» YOUR TASK:
Search term "fanout": copy each line of the records that contains it.

[Source texts of formatted documents]
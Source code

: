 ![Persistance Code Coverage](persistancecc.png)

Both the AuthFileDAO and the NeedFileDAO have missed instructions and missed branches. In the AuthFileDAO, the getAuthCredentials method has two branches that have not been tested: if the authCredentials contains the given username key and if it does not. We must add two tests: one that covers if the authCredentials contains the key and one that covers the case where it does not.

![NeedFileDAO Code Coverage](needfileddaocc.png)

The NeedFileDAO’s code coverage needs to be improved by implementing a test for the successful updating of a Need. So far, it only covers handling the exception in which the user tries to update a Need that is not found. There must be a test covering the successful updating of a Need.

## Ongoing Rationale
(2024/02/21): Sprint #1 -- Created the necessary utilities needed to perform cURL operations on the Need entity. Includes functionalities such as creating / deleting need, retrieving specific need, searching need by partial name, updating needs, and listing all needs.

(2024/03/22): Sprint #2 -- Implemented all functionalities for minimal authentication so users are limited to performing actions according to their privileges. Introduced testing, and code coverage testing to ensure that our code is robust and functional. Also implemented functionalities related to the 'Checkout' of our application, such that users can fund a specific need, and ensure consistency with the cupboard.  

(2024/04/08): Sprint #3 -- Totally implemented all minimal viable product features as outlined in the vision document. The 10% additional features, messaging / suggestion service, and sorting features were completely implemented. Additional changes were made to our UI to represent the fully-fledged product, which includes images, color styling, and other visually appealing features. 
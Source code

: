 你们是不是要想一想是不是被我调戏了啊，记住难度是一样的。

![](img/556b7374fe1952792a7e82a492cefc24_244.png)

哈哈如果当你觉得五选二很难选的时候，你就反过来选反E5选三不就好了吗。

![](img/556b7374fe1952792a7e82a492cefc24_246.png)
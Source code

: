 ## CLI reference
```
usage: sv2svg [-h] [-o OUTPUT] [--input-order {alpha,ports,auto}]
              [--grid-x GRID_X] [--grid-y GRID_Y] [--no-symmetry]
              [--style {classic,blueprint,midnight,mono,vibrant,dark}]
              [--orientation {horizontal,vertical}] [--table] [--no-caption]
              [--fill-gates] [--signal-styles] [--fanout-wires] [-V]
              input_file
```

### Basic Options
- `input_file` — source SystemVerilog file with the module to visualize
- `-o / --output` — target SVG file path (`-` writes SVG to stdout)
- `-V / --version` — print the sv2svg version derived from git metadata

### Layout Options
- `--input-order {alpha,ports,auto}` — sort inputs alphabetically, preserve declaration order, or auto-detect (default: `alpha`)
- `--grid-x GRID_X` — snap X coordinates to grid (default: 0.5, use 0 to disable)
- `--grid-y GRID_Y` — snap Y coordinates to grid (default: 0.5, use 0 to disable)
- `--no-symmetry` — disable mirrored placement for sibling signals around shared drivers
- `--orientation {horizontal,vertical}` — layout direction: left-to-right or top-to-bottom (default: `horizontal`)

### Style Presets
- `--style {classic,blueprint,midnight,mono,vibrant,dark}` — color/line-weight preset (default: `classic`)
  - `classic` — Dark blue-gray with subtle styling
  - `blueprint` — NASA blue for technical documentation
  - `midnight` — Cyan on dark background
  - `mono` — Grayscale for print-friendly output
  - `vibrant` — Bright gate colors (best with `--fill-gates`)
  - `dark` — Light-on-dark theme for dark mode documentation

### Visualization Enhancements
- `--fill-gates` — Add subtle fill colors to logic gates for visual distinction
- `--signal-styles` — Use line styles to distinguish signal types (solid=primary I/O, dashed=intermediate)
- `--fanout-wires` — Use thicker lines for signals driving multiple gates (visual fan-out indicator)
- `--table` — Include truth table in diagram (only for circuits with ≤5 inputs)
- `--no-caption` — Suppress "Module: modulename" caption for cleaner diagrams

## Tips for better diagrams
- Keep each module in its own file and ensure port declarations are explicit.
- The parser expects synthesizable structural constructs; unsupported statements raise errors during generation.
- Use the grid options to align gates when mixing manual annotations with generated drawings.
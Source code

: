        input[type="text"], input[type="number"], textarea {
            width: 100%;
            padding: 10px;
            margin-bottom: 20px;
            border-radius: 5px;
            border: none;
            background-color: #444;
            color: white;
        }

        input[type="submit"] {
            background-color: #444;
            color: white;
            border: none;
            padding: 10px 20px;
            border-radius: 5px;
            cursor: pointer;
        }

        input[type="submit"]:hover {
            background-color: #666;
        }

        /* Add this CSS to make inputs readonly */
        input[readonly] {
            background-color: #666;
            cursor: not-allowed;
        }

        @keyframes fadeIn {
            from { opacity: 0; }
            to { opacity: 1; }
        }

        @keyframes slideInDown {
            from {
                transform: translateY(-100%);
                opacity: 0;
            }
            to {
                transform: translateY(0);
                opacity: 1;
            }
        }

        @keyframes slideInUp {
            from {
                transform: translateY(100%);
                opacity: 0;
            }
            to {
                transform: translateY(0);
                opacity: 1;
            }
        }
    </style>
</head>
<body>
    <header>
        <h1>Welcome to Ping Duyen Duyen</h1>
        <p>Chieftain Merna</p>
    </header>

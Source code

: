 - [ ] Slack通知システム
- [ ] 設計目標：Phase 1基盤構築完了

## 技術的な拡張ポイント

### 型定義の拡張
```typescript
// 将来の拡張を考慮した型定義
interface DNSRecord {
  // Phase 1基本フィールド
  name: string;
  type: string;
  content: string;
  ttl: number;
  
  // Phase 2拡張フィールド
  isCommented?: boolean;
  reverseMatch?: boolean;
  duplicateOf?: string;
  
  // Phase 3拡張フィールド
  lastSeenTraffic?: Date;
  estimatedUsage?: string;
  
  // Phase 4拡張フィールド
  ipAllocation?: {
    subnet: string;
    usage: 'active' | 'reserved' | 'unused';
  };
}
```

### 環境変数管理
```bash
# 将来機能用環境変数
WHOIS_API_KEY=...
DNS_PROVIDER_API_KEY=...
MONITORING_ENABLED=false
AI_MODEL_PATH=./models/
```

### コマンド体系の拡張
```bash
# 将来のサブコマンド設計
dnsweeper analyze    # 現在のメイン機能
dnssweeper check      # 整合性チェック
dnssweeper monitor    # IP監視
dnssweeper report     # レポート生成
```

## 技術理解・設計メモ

» TASK RESULT:
              [--fill-gates] [--signal-styles] [--fanout-wires] [-V]
- `--fanout-wires` — Use thicker lines for signals driving multiple gates (visual fan-out indicator)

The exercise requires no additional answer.